**Task item**
Copy each line of the entries that contains the word "cryptographiques".

**Supplied data**
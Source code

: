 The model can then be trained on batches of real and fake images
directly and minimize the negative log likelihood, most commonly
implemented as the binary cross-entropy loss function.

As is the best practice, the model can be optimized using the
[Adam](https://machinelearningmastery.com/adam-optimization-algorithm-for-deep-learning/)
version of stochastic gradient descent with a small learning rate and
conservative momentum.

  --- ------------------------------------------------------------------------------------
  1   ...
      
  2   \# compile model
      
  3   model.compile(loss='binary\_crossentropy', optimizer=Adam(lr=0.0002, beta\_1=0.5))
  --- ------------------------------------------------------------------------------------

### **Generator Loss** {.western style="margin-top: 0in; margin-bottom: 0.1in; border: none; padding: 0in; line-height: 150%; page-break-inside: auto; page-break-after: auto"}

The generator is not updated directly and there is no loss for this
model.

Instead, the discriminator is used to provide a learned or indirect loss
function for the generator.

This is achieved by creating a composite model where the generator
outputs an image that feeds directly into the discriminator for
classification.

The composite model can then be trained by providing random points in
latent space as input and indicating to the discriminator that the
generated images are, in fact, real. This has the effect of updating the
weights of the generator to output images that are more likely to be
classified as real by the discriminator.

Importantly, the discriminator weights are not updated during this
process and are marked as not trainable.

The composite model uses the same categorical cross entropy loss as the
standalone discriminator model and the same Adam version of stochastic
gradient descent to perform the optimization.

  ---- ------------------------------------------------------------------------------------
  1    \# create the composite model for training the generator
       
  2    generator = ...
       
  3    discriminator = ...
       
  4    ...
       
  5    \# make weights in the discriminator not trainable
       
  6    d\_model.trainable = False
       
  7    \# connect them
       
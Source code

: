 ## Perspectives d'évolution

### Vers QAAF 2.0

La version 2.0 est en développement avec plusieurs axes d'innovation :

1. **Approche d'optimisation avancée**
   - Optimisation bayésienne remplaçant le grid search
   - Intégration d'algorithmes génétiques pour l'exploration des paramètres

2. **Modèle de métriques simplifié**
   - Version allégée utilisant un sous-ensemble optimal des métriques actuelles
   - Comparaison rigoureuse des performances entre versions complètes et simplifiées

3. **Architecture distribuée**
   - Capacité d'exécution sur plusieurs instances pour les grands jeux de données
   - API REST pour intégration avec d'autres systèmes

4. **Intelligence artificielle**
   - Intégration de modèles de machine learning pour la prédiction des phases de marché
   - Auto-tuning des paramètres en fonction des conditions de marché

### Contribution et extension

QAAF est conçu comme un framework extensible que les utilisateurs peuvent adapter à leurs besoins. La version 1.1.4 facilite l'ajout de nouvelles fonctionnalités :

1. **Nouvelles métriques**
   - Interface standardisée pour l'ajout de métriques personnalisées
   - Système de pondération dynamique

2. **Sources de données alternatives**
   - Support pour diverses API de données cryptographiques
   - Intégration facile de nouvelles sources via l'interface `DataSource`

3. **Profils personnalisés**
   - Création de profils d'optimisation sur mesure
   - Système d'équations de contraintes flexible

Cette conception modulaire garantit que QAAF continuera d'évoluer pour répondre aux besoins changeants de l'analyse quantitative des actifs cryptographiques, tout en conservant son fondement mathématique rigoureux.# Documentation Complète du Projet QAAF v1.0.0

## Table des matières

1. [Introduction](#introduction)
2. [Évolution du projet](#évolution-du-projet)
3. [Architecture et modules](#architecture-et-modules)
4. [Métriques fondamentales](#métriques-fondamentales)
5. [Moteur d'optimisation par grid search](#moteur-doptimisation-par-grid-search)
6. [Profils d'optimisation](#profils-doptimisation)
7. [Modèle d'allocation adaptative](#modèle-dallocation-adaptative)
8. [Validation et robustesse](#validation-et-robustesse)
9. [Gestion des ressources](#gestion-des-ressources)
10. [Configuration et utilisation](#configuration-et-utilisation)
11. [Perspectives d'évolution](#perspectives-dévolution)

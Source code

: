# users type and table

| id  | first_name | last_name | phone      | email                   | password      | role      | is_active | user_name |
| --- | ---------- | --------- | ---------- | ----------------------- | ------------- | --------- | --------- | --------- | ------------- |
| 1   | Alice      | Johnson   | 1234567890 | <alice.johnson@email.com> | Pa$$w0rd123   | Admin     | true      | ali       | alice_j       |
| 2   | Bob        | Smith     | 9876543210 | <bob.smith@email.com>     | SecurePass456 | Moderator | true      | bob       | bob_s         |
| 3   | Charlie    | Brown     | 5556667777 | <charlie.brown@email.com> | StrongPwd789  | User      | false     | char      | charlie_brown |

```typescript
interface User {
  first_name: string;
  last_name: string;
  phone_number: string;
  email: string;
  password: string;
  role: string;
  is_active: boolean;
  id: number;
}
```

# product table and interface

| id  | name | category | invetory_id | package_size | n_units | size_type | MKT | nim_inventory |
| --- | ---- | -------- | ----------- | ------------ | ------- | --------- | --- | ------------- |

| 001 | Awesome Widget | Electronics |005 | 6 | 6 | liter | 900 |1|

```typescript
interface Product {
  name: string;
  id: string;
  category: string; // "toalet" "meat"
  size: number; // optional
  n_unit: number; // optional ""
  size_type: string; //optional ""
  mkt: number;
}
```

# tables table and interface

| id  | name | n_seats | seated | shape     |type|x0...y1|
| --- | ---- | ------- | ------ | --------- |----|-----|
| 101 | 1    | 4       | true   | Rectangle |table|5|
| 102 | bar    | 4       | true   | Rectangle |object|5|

**Answer section**
   - Support pour diverses API de données cryptographiques
Cette conception modulaire garantit que QAAF continuera d'évoluer pour répondre aux besoins changeants de l'analyse quantitative des actifs cryptographiques, tout en conservant son fondement mathématique rigoureux.# Documentation Complète du Projet QAAF v1.0.0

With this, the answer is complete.